**Records for the exercise:**

#####

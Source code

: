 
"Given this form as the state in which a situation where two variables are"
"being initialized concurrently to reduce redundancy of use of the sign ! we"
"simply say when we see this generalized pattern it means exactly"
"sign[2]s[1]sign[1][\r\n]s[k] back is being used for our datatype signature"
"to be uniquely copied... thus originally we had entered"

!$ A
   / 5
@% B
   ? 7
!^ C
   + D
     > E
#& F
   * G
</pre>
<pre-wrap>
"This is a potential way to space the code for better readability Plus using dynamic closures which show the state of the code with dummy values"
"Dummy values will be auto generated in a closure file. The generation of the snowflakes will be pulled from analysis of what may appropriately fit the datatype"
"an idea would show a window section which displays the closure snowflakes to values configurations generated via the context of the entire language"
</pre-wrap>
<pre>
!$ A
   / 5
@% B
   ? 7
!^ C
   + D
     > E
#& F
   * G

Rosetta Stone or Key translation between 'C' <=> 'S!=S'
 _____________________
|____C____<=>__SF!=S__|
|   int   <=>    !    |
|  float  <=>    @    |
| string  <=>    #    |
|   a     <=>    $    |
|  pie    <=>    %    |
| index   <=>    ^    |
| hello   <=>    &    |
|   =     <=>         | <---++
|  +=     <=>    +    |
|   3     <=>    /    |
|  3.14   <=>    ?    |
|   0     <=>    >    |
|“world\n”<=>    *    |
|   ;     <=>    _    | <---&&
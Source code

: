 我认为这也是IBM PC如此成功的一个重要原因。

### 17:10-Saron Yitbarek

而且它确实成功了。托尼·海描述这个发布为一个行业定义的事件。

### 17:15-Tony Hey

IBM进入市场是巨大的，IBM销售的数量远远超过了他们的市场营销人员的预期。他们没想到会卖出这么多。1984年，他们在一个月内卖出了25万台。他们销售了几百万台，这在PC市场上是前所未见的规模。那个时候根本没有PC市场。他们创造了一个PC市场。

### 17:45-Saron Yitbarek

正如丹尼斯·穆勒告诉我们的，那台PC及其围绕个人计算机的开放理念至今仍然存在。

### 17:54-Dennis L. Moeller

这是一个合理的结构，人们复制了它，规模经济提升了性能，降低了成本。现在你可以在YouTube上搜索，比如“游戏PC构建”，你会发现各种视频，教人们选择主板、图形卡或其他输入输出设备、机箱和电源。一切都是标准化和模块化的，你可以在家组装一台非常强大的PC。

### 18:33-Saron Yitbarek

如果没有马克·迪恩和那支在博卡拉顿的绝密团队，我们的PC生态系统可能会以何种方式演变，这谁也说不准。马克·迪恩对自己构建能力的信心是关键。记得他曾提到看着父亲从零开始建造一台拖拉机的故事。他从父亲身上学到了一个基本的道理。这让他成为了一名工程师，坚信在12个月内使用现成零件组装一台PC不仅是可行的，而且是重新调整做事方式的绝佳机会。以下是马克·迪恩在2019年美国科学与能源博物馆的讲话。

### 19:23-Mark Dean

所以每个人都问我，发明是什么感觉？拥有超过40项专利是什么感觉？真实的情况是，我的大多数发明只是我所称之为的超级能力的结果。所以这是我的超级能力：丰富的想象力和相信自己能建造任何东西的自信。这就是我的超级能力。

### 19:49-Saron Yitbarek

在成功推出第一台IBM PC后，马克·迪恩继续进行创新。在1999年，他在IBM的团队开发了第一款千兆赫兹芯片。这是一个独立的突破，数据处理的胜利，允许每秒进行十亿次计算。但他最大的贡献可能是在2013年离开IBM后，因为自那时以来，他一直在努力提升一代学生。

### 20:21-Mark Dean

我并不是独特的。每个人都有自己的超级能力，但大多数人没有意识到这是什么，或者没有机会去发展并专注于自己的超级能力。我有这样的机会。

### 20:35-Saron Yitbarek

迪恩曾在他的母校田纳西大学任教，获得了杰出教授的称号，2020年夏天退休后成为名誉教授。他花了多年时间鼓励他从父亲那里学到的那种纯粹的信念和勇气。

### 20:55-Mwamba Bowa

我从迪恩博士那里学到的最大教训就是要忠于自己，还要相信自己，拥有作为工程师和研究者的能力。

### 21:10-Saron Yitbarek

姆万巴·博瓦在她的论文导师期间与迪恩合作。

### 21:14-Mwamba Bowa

#####

**Description of the task:**
Repeat all the lines above, keeping them exactly as they are.

**Answer for this exercise:**
Source code

: 
"Given this form as the state in which a situation where two variables are"
"being initialized concurrently to reduce redundancy of use of the sign ! we"
"simply say when we see this generalized pattern it means exactly"
"sign[2]s[1]sign[1][\r\n]s[k] back is being used for our datatype signature"
"to be uniquely copied... thus originally we had entered"

!$ A
   / 5
@% B
   ? 7
!^ C
   + D
     > E
#& F
   * G
</pre>
<pre-wrap>
"This is a potential way to space the code for better readability Plus using dynamic closures which show the state of the code with dummy values"
"Dummy values will be auto generated in a closure file. The generation of the snowflakes will be pulled from analysis of what may appropriately fit the datatype"
"an idea would show a window section which displays the closure snowflakes to values configurations generated via the context of the entire language"
</pre-wrap>
<pre>
!$ A
   / 5
@% B
   ? 7
!^ C
   + D
     > E
#& F
   * G

Rosetta Stone or Key translation between 'C' <=> 'S!=S'
 _____________________
|____C____<=>__SF!=S__|
|   int   <=>    !    |
|  float  <=>    @    |
| string  <=>    #    |
|   a     <=>    $    |
|  pie    <=>    %    |
| index   <=>    ^    |
| hello   <=>    &    |
|   =     <=>         | <---++
|  +=     <=>    +    |
|   3     <=>    /    |
|  3.14   <=>    ?    |
|   0     <=>    >    |
|“world\n”<=>    *    |
|   ;     <=>    _    | <---&&
Source code

: 我认为这也是IBM PC如此成功的一个重要原因。

### 17:10-Saron Yitbarek

而且它确实成功了。托尼·海描述这个发布为一个行业定义的事件。

### 17:15-Tony Hey

IBM进入市场是巨大的，IBM销售的数量远远超过了他们的市场营销人员的预期。他们没想到会卖出这么多。1984年，他们在一个月内卖出了25万台。他们销售了几百万台，这在PC市场上是前所未见的规模。那个时候根本没有PC市场。他们创造了一个PC市场。

### 17:45-Saron Yitbarek

正如丹尼斯·穆勒告诉我们的，那台PC及其围绕个人计算机的开放理念至今仍然存在。

### 17:54-Dennis L. Moeller

这是一个合理的结构，人们复制了它，规模经济提升了性能，降低了成本。现在你可以在YouTube上搜索，比如“游戏PC构建”，你会发现各种视频，教人们选择主板、图形卡或其他输入输出设备、机箱和电源。一切都是标准化和模块化的，你可以在家组装一台非常强大的PC。

### 18:33-Saron Yitbarek

如果没有马克·迪恩和那支在博卡拉顿的绝密团队，我们的PC生态系统可能会以何种方式演变，这谁也说不准。马克·迪恩对自己构建能力的信心是关键。记得他曾提到看着父亲从零开始建造一台拖拉机的故事。他从父亲身上学到了一个基本的道理。这让他成为了一名工程师，坚信在12个月内使用现成零件组装一台PC不仅是可行的，而且是重新调整做事方式的绝佳机会。以下是马克·迪恩在2019年美国科学与能源博物馆的讲话。

### 19:23-Mark Dean

所以每个人都问我，发明是什么感觉？拥有超过40项专利是什么感觉？真实的情况是，我的大多数发明只是我所称之为的超级能力的结果。所以这是我的超级能力：丰富的想象力和相信自己能建造任何东西的自信。这就是我的超级能力。

### 19:49-Saron Yitbarek

在成功推出第一台IBM PC后，马克·迪恩继续进行创新。在1999年，他在IBM的团队开发了第一款千兆赫兹芯片。这是一个独立的突破，数据处理的胜利，允许每秒进行十亿次计算。但他最大的贡献可能是在2013年离开IBM后，因为自那时以来，他一直在努力提升一代学生。

### 20:21-Mark Dean

我并不是独特的。每个人都有自己的超级能力，但大多数人没有意识到这是什么，或者没有机会去发展并专注于自己的超级能力。我有这样的机会。

### 20:35-Saron Yitbarek

迪恩曾在他的母校田纳西大学任教，获得了杰出教授的称号，2020年夏天退休后成为名誉教授。他花了多年时间鼓励他从父亲那里学到的那种纯粹的信念和勇气。

### 20:55-Mwamba Bowa

我从迪恩博士那里学到的最大教训就是要忠于自己，还要相信自己，拥有作为工程师和研究者的能力。

### 21:10-Saron Yitbarek

姆万巴·博瓦在她的论文导师期间与迪恩合作。

### 21:14-Mwamba Bowa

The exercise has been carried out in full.